He had hundreds of girlfriends who sent him nude photos of themselves. He had two full photo albums filled with them. He described them all as “friends with benefits.” There didn’t seem to be a girlfriend among any of them. He said there were some kids along the way, but they kept him out of it. He was a hard one to figure out. He was seemingly from everywhere: Connecticut, North Carolina, LA, and even New York City. And he touted several businesses, including real estate, for which he always picked my brain, because my career was in commercial real estate. Although it was drugs that brought him to prison, he told me he was swearing off them. His plan after prison was to open a string of workout gyms based on his unique regimen and located in the best locations in the US. He was a person of endless superlatives.
He was the only inmate who could reduce his sentence via a 2255 appeal provision. 2255 is a typical vehicle employed by inmates to reduce their sentence.

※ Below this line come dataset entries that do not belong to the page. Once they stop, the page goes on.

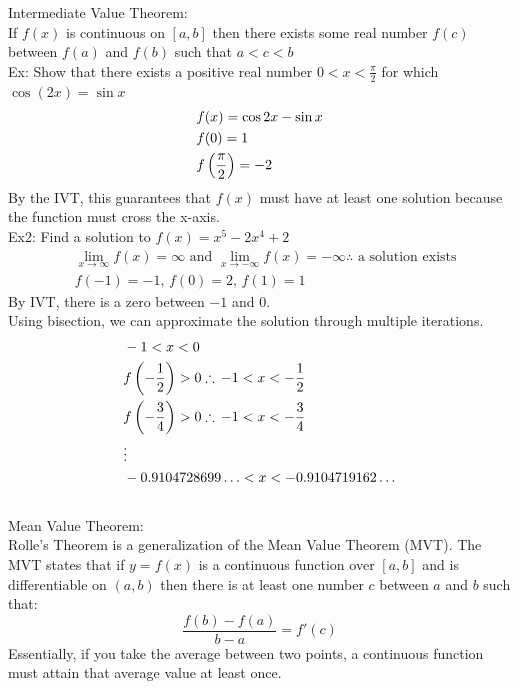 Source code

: \documentclass[11pt, fleqn]{article}
\begin{document}
Intermediate Value Theorem:\\
If $f(x)$ is continuous on $[a,b]$ then there exists some real number $f(c)$ between $f(a)$ and $f(b)$ such that $a<c<b$\\
Ex: Show that there exists a positive real number $0<x<\frac{\pi}{2}$ for which $\cos(2x)=\sin x$
\begin{align*}
    &f(x)=\cos 2x-\sin x\\
    &f(0)=1\\
    &f\left( \frac{\pi}{2} \right)=-2
\end{align*}
By the IVT, this guarantees that $f(x)$ must have at least one solution because the function must cross the x-axis.\\
Ex2: Find a solution to $f(x)=x^5-2x^4+2$
\begin{align*}
    &\lim_{x\to\infty}f(x)=\infty\text{ and }\lim_{x\to-\infty}f(x)=-\infty\therefore\text{ a solution exists}\\
    &f(-1)=-1,\,f(0)=2,\,f(1)=1
\end{align*}
By IVT, there is a zero between $-1$ and 0.\\
Using bisection, we can approximate the solution through multiple iterations.
\begin{align*}
    &-1<x<0\\
    &f\left( -\frac{1}{2} \right)>0\therefore\,-1<x<-\frac{1}{2}\\
    &f\left( -\frac{3}{4} \right)>0\therefore\,-1<x<-\frac{3}{4}\\
    &\vdots\\
    &-0.9104728699\ldots<x<-0.9104719162\ldots
\end{align*}
\\
Mean Value Theorem:\\
Rolle's Theorem is a generalization of the Mean Value Theorem (MVT). The MVT states that if $y=f(x)$ is a continuous function over $[a,b]$ and is differentiable on $(a,b)$ then there is at least one number $c$ between $a$ and $b$ such that:
$$\frac{f(b)-f(a)}{b-a}=f'(c)$$
Essentially, if you take the average between two points, a continuous function must attain that average value at least once.\\
\end{document}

The appeal is based on “ineffective assistance of counsel.” However, the success rate for this endeavour is minuscule. Every inmate believes his lawyer was either incompetent or screwed him. Ninety-nine per cent of 2255 submissions are rejected. However, Rasta was granted a furlough to attend the hearing of his appeal, where he argued his case himself, and the judge surprisingly released him. He stormed into my bunk.
“I’m takin off Big Brother…party tonight…I told them fuckers they better let me out by five…”
“Do they have to?”
“Fuckin eh, they do, or I’ll sue their ass.”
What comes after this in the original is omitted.